Sprzęt > Trening > Strefa kobiet > Sprzęt > Ubrania
Biegiem do szafy, czyli w czym trenują aktywne Polki [test legginsów Polka Sport]
Wybór odzieży do biegania na każdą porę roku jest ogromny. Co prawda to nadal panowie mogą najbardziej przebierać w nowościach, zarówno pod kątem użytych technologii, jak i komfortu,
ale coś się w końcu zmienia. Nieco wolniej, ale sukcesywnie także oferta funkcjonalnej, a przy tym atrakcyjnej wizualnie odzieży sportowej dla kobiet powiększa się – i bardzo dobrze. Jak to wygląda w praktyce? Tym razem nasze testerki wzięły na tapet legginsy i bluzy firmy Polka Sport.
Polka Sport to marka wymyślona i prowadzona jednoosobowo – tak, tak! – przez Kasię Półtorak: biegaczkę, specjalistkę od finansów i miłośniczkę Bieszczad. Przez ponad 5 lat działalności konsekwentnie rozwija firmę, której znakiem rozpoznawczym stały się funkcjonalne, kolorowe spódniczki do biegania. I to właśnie od nich zaczęła się moja znajomość z Polką – choć łatwe to początki nie były, bo pierwszą zakupioną spódniczkę… odesłałam. Nie mogłam przekonać się do kieszonek w podspodenkach, bojąc się, że trzymany bez zapięcia telefon wypadnie, jak to miało miejsce w przeszłości przy odzieży innej marki. Minęły dwa lata, a ja postanowiłam dać spódniczkom drugą szansę i… wsiąkłam! Obecnie moja kolekcja liczy kilka sztuk w dwóch ulubionych fasonach, a kolejnych nowości z metką Polka Sport wyczekuję niemal z wypiekami.
Do dwóch razy sztuka…?
Ja, miłośniczka „żywych” kolorów, kontrastowych połączeń i odważnych wzorów postanowiłam pierwszy raz na swojej biegowej drodze potestować model legginsów w czarnym kolorze.

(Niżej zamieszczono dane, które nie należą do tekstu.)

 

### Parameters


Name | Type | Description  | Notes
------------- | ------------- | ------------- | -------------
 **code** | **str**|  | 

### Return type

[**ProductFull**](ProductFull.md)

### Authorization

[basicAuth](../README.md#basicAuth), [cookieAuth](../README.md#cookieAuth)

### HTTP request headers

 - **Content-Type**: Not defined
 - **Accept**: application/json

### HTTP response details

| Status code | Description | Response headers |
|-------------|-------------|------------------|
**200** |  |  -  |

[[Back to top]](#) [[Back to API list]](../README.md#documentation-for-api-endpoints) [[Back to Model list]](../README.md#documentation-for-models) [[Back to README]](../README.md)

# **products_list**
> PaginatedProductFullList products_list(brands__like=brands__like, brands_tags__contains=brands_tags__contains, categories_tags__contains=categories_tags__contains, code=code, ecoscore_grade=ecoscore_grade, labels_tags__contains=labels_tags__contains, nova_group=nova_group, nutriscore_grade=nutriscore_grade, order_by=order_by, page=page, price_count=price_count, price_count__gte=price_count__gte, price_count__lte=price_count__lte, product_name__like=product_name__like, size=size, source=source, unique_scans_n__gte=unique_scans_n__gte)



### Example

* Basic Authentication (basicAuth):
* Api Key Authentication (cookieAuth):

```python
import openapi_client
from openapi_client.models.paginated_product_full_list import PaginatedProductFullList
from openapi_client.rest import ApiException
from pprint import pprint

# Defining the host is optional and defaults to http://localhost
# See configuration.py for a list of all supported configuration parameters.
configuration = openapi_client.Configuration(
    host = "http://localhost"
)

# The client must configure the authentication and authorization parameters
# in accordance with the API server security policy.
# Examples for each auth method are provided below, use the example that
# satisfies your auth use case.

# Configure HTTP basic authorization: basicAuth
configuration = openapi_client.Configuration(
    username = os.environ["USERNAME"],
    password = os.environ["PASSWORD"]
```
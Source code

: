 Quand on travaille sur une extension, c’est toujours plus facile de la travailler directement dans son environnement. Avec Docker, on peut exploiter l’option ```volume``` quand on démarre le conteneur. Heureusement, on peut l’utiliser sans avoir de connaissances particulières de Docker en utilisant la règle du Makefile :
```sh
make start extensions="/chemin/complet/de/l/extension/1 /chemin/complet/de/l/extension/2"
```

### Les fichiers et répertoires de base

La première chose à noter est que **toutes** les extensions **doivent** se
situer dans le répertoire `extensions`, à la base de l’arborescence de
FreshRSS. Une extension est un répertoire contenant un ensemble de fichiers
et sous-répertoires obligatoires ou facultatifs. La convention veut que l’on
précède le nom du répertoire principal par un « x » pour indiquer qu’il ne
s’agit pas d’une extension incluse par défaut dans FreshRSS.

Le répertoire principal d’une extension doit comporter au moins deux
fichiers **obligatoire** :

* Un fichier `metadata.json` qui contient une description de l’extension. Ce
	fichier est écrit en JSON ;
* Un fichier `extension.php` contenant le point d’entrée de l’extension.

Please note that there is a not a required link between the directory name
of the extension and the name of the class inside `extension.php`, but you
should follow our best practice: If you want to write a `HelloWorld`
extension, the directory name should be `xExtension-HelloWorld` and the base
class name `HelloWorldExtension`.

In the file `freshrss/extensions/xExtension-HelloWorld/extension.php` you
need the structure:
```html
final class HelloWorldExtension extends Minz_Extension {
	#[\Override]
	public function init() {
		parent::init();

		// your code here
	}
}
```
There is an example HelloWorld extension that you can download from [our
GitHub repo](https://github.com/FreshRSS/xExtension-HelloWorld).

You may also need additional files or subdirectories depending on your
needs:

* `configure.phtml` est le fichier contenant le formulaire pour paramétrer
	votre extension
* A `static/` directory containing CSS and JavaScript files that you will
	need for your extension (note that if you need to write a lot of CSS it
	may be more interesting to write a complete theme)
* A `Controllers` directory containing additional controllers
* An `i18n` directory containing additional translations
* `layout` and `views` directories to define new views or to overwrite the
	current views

Sama w to nie wierzyłam, ale w oczekiwaniu na doszycie przez panie ze szwalni spod Łodzi wyczekiwanej przeze mnie butelkowej zieleni i bordo, stwierdziłam, że – dotąd przyzwyczajona do kilku innych marek – muszę się najpierw z produktem od Polki zaprzyjaźnić.
Zatowarowanie na treningu i komfort na zawodach
Jednym z niezaprzeczalnych plusów tych legginsów są kieszenie – dwie na udach i jedna zasuwana z tyłu, w pasie lędźwiowym. Innymi ważnymi aspektami, które zrobiły na mnie bardzo pozytywne wrażenie są konstrukcja, czyli:
- panelowa budowa,
- płaskie szwy,
- szeroki pas ze sznurkiem dla lepszego dopasowania
- i technologia – legginsy uszyte zostały z profesjonalnych, technicznych dzianin sportowych.
I to się czuje! Mimo że dla takiego kolorowego ptaka jak ja minimalizm w designie Polki bywa niewystarczający to jakość zwycięża.
Testy na żywym organizmie
Przetestowałam już w spódniczkach i potwierdzam, że działa również w legginsach. Telefon (ani mały, ani ogromny smartfon) i paczka chusteczek wraz ze szminką ochronną, które to przedmioty zawsze mam ze sobą wychodząc na bieganie, nie mają szans wylecieć z kieszeni. Myślę, że to dlatego, że ich umiejscowienie, sposób wszycia oraz wymiary zostały bardzo dobrze zaplanowane. Ani podczas wspinaczki na bieszczadzki szczyt, ani w trakcie rytmów w tempie 3:50/min na bieżni nie czułam dyskomfortu – wręcz przeciwnie: zapominałam, że cokolwiek na sobie noszę. A szybki dostęp do żelu czy softlaska z wodą, które także zdarzało mi się upchnąć w kieszeniach legginsów, wydawał się być wybawieniem w chwili, gdy każde zatrzymanie dekoncentrowało i wybijało z rytmu.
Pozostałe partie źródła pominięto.